[Material for the task]
########
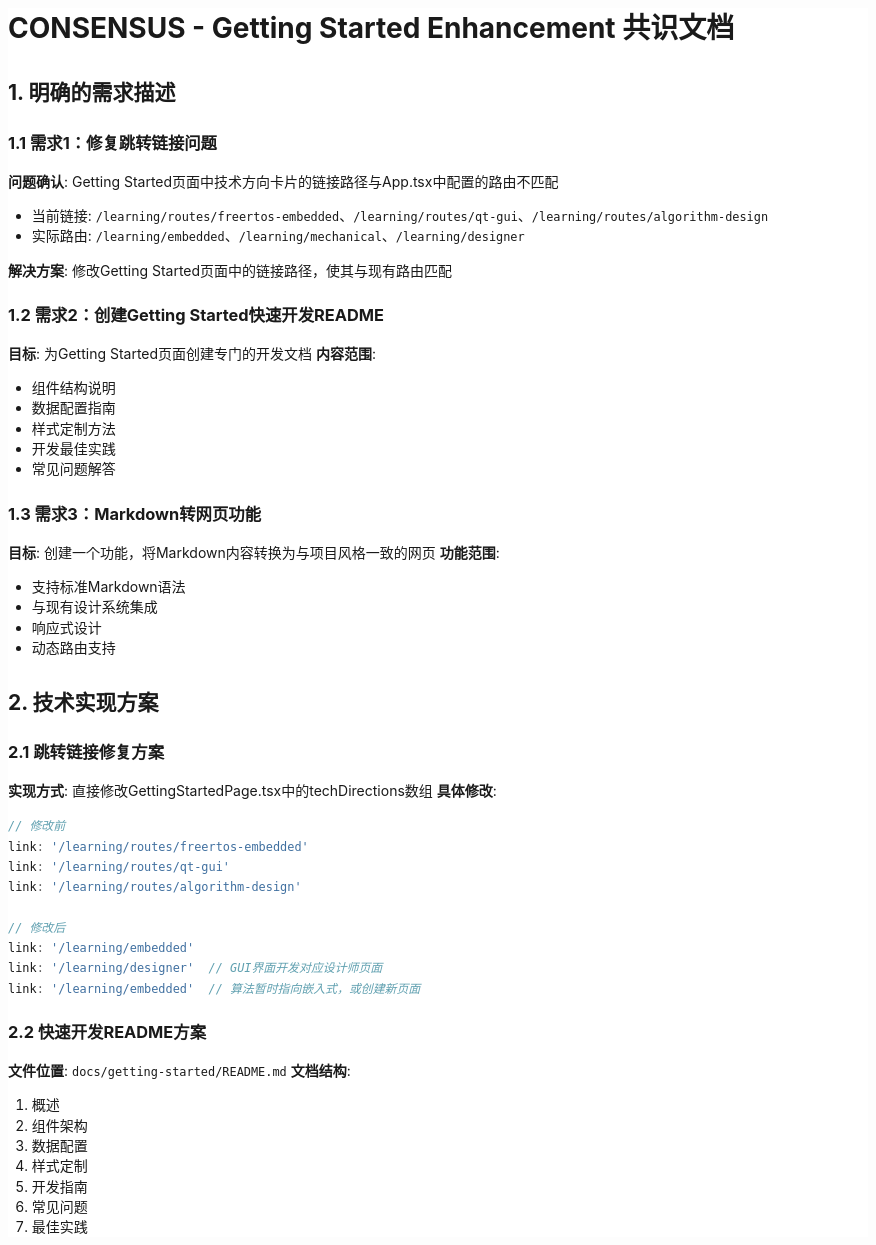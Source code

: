 # CONSENSUS - Getting Started Enhancement 共识文档

## 1. 明确的需求描述

### 1.1 需求1：修复跳转链接问题
**问题确认**: Getting Started页面中技术方向卡片的链接路径与App.tsx中配置的路由不匹配
- 当前链接: `/learning/routes/freertos-embedded`、`/learning/routes/qt-gui`、`/learning/routes/algorithm-design`
- 实际路由: `/learning/embedded`、`/learning/mechanical`、`/learning/designer`

**解决方案**: 修改Getting Started页面中的链接路径，使其与现有路由匹配

### 1.2 需求2：创建Getting Started快速开发README
**目标**: 为Getting Started页面创建专门的开发文档
**内容范围**: 
- 组件结构说明
- 数据配置指南
- 样式定制方法
- 开发最佳实践
- 常见问题解答

### 1.3 需求3：Markdown转网页功能
**目标**: 创建一个功能，将Markdown内容转换为与项目风格一致的网页
**功能范围**:
- 支持标准Markdown语法
- 与现有设计系统集成
- 响应式设计
- 动态路由支持

## 2. 技术实现方案

### 2.1 跳转链接修复方案
**实现方式**: 直接修改GettingStartedPage.tsx中的techDirections数组
**具体修改**:
```typescript
// 修改前
link: '/learning/routes/freertos-embedded'
link: '/learning/routes/qt-gui'
link: '/learning/routes/algorithm-design'

// 修改后
link: '/learning/embedded'
link: '/learning/designer'  // GUI界面开发对应设计师页面
link: '/learning/embedded'  // 算法暂时指向嵌入式，或创建新页面
```

### 2.2 快速开发README方案
**文件位置**: `docs/getting-started/README.md`
**文档结构**:
1. 概述
2. 组件架构
3. 数据配置
4. 样式定制
5. 开发指南
6. 常见问题
7. 最佳实践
########
[Exercise description]
Report how many lines of the records hold the word "designer", and supply no other text.

[Answer to the problem]
2